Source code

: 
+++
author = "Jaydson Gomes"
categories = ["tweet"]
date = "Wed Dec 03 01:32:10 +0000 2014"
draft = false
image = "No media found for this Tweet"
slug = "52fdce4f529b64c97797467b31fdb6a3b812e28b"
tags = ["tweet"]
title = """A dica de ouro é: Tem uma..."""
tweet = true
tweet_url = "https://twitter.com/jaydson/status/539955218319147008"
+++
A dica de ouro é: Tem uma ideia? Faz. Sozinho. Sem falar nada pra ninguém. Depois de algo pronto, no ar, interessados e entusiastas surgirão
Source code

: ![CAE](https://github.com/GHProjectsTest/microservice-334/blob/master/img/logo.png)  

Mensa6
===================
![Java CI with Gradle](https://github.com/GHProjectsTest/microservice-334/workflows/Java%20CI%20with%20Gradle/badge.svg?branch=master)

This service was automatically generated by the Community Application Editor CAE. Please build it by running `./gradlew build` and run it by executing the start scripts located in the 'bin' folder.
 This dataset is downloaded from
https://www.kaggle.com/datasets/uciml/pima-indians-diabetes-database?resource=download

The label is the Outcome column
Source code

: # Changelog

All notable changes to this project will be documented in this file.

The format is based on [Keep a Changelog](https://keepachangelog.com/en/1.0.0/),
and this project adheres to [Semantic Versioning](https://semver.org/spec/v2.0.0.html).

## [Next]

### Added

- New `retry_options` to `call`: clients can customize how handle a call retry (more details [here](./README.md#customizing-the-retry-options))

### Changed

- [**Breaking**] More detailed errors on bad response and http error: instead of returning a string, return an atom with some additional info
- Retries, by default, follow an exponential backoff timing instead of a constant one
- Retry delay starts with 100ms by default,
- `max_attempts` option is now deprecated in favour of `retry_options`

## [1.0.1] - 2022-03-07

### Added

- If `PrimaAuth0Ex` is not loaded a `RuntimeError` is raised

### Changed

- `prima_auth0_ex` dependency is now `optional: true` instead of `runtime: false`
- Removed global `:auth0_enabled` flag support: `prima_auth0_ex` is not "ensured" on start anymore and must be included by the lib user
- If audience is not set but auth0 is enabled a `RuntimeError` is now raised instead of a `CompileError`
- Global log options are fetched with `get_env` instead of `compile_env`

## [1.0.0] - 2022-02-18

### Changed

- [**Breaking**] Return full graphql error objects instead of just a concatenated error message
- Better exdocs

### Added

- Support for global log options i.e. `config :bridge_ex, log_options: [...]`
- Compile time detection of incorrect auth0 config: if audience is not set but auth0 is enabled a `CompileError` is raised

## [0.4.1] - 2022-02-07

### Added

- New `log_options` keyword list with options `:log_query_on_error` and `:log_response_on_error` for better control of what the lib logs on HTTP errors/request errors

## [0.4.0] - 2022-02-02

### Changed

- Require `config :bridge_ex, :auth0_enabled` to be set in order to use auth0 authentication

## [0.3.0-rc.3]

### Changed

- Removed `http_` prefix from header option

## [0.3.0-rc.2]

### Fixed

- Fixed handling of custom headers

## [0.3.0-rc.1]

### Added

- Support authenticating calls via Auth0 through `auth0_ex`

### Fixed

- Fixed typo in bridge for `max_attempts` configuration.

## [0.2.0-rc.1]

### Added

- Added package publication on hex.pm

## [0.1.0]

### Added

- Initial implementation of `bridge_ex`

========================================

Problem. Copy out every line of the data in which the word "raised" is found.

Answer to the exercise.
- If `PrimaAuth0Ex` is not loaded a `RuntimeError` is raised
- If audience is not set but auth0 is enabled a `RuntimeError` is now raised instead of a `CompileError`
- Compile time detection of incorrect auth0 config: if audience is not set but auth0 is enabled a `CompileError` is raised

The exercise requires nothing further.